Supplied data –
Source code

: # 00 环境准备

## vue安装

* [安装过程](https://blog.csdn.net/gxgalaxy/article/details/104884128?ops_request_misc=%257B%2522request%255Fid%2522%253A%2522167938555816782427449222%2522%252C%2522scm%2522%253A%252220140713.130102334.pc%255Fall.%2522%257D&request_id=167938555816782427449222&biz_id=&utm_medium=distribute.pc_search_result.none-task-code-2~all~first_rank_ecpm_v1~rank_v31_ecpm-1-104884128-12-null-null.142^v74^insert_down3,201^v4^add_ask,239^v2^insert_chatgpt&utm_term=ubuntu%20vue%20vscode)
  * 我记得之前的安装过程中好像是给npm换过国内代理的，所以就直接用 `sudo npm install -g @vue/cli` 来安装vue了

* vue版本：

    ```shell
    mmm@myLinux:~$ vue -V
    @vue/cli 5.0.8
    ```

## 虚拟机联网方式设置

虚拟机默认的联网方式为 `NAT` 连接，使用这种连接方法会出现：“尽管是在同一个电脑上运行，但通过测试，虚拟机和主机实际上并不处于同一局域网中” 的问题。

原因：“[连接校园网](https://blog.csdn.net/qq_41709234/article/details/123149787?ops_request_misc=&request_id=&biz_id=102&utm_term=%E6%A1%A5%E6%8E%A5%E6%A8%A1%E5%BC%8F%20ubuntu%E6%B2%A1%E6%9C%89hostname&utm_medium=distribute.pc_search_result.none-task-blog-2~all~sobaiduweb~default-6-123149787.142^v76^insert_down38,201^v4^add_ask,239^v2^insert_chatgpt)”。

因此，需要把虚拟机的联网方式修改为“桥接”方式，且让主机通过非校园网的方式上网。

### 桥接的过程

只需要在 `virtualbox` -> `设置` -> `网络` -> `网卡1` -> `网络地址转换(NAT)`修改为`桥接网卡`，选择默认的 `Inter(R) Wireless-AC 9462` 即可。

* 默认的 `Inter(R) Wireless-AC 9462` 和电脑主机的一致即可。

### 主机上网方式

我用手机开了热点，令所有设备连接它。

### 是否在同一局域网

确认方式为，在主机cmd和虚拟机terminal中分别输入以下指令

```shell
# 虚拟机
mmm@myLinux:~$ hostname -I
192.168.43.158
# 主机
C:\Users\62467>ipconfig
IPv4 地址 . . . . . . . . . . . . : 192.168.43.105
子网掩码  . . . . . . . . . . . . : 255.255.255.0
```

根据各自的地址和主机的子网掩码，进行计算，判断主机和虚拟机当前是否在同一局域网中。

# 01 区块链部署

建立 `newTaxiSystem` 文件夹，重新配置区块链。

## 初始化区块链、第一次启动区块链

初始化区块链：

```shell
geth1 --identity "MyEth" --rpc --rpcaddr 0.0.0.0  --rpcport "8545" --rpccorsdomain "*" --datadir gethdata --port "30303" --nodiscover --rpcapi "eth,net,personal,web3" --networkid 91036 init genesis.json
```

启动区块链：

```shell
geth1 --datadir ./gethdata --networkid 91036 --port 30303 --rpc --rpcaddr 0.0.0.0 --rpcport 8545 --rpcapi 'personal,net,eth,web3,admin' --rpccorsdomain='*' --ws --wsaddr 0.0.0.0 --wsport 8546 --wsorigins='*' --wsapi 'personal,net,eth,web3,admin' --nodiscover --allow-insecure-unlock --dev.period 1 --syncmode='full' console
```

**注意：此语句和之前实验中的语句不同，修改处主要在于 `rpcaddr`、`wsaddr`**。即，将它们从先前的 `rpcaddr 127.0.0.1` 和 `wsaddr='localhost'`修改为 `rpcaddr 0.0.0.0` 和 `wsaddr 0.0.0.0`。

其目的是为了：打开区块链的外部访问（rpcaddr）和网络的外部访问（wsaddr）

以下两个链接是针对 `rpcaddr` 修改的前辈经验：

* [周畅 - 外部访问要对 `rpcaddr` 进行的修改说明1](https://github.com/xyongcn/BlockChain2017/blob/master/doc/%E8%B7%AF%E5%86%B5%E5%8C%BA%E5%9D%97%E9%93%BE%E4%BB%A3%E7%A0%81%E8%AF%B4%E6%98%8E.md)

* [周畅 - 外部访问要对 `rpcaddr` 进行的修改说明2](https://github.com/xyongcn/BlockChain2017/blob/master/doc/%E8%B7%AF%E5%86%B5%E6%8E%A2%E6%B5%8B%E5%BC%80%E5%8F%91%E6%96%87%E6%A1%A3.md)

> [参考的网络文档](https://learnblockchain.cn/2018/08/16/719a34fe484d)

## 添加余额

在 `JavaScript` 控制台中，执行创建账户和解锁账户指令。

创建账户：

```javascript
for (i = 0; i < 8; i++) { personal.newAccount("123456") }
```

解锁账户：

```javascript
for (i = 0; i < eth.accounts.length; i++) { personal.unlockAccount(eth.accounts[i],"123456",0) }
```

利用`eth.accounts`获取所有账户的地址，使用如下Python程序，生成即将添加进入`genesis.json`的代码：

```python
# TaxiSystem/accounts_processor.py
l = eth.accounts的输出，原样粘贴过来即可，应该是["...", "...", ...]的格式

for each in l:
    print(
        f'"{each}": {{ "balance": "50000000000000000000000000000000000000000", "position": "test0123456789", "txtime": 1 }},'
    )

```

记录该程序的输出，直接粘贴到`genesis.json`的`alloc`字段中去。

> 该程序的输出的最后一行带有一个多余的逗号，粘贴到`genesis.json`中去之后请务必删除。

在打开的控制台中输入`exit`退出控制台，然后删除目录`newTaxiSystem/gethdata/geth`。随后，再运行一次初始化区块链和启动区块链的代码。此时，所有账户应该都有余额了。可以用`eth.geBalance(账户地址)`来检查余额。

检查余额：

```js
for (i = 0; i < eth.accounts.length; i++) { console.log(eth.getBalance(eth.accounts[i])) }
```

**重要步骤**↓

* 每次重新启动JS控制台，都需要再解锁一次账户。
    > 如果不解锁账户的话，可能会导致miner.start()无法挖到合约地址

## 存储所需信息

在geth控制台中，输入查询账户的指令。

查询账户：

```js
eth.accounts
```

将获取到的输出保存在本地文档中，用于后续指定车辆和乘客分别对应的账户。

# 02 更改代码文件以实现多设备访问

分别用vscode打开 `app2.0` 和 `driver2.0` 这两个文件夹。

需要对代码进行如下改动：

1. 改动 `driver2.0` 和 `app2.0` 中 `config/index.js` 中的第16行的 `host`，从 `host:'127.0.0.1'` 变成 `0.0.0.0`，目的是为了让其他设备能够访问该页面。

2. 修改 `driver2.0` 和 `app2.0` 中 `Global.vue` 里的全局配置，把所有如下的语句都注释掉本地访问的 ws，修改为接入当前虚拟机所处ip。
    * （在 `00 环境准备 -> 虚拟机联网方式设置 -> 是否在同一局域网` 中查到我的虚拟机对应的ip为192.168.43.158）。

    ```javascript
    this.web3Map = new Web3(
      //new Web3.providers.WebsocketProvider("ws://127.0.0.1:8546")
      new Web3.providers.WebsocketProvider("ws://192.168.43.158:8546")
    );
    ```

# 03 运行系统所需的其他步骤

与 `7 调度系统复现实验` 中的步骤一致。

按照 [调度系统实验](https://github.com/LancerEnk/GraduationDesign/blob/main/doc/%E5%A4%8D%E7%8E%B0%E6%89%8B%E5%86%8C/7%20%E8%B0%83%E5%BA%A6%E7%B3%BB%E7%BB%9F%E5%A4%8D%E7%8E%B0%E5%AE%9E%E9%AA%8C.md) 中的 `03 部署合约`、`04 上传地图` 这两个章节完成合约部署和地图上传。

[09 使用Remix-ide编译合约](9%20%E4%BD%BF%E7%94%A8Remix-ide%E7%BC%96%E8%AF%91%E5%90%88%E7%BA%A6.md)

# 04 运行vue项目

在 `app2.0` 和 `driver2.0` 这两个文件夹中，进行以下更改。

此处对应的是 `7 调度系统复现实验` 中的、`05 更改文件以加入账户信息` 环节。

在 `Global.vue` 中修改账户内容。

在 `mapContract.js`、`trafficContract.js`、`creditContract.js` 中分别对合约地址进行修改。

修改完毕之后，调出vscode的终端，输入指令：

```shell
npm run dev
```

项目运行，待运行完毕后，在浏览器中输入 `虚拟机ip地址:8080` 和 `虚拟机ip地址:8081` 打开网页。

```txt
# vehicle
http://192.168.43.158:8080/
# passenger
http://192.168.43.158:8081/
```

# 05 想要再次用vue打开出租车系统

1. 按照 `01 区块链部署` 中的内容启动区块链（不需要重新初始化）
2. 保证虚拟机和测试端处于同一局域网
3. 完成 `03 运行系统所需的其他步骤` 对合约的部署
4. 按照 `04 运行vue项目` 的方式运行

The task – Pull every line containing the word "myLinux" out of the material.

Response to this exercise –
    mmm@myLinux:~$ vue -V
mmm@myLinux:~$ hostname -I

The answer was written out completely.